When you need to drill into a specific failure after --rust has already surfaced it:

nix develop --command cargo test -p nixfleet-control-plane --test route_coverage
nix develop --command cargo test -p nixfleet-cli --test subcommand_coverage
nix develop --command cargo test -p nixfleet-agent --test run_loop_scenarios \
    poll_hint_shortens_next_interval

The Rust toolchain (cargo, rustc, clippy, rustfmt, rust-analyzer) is pinned in the dev shell.

Unit tests (in-file `#[cfg(test)] mod tests`)

Each Rust module has its own unit tests exercising pure logic without HTTP / DB / filesystem / network.

`nixfleet-control-plane`

Module	Tested logic
`auth.rs`	API key SHA-256 hashing, role matrix (`admin`/`deploy`/`readonly`), bearer token parsing, role check predicates
`db.rs`	Every persistence method: register machine, insert report, generations table, releases + release entries, rollout batches, lifecycle filter, tag join (`machine_tags`), `get_recent_reports` deterministic tiebreaker, migrations idempotency
`metrics.rs`	Counter/gauge updates, Prometheus text rendering
`state.rs`	`FleetState` hydration from DB on startup, in-memory machine inventory, `poll_hint` propagation
`tls.rs`	Server/client cert loading, rustls `ServerConfig` / `ClientConfig` builder
`rollout/batch.rs`	Batch building from strategy (`all_at_once`, `canary`, `staged`), `batch_sizes` parsing (absolute N and percent), randomization determinism
`rollout/executor.rs`	`parse_threshold` (absolute + percent), `tick_for_tests` doc-hidden shim for deterministic single-tick advancement

`nixfleet-agent`

Module	Tested logic
`comms.rs`	Report payload serialization, HTTP client builder with mTLS
`config.rs`	Default config (e.g., `dry_run = false`, `tags = []`), CLI arg parsing
`nix.rs`	`/run/current-system` symlink resolution, store-path parsing, generation hash extraction
`store.rs`	SQLite state DB: get/set `current_generation`, `log_check`, `log_error`, cleanup
`tls.rs`	Client cert/key loading, fleet CA trust

`nixfleet-types`

Module	Tested logic
`lib.rs`	Serde round-trips for all wire types
`health.rs`	`HealthReport` + `HealthCheckResult` serialization
`release.rs`	`Release` / `ReleaseEntry` serde
`rollout.rs`	`RolloutStatus`, `RolloutStrategy`, `OnFailure` enum serde

Integration tests (scenario files)

Integration tests live in control-plane/tests/*_scenarios.rs, control-plane/tests/route_coverage.rs, and cli/tests/*_scenarios.rs.
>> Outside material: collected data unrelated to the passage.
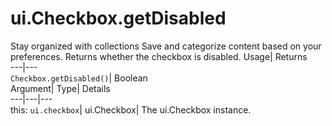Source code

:  
#  ui.Checkbox.getDisabled 
Stay organized with collections  Save and categorize content based on your preferences. 
Returns whether the checkbox is disabled. Usage| Returns  
---|---  
`Checkbox.getDisabled()`| Boolean  
Argument| Type| Details  
---|---|---  
this: `ui.checkbox`| ui.Checkbox| The ui.Checkbox instance.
Every file is an independent test binary - cargo test spawns one binary per file.

Shared harness

Every scenario file imports control-plane/tests/harness.rs via a #[path = "harness.rs"] mod harness; sibling include. The harness provides:

Helper	Purpose
`spawn_cp()` / `spawn_cp_at(path)`	Boot an in-process CP bound to a temp directory with pre-seeded admin / deploy / readonly API keys. Returns a `Cp` handle with `.db`, `.fleet`, `.admin`, `.base`, `.db_path`.
`spawn_cp_with_rollout(store_path)`	Canonical “1 machine, 1 release, 1 all-at-once rollout, zero-tolerance, pause-on-failure” fixture. Returns `(cp, release_id, rollout_id)`.
`register_machine(cp, id, tags)`	Register a machine directly via DB + fleet state (bypasses HTTP for setup speed).
`create_release(cp, entries)`	`POST /api/v1/releases`; returns the release id.
`create_rollout_for_tag(cp, release_id, tag, strategy, batch_sizes, threshold, on_failure, health_timeout)`	`POST /api/v1/rollouts`; returns the rollout id.
`fake_agent_report(cp, machine_id, generation, success, message, tags)`	`POST /api/v1/machines/{id}/report` as an agent.
`agent_reports_health(cp, machine_id, store_path, healthy)`	Paired helper that emits both a `fake_agent_report` and an `insert_health_report` - the executor’s generation gate and batch health gate read different tables, so almost every failure / recovery scenario needs both together.
`assert_status(builder, expected)`	One-line replacement for the `let resp = ...; .send().await; assert_eq!(resp.status(), N)` triple used across `route_coverage.rs`.
`tick_once(cp)`	Drive a single executor tick deterministically via `executor::test_support::tick_for_tests`. Replaces the production 2s `tokio::time::interval`.
`wait_rollout_status(cp, rollout_id, want, within)`	Poll `GET /rollouts/{id}` until status matches or the deadline elapses.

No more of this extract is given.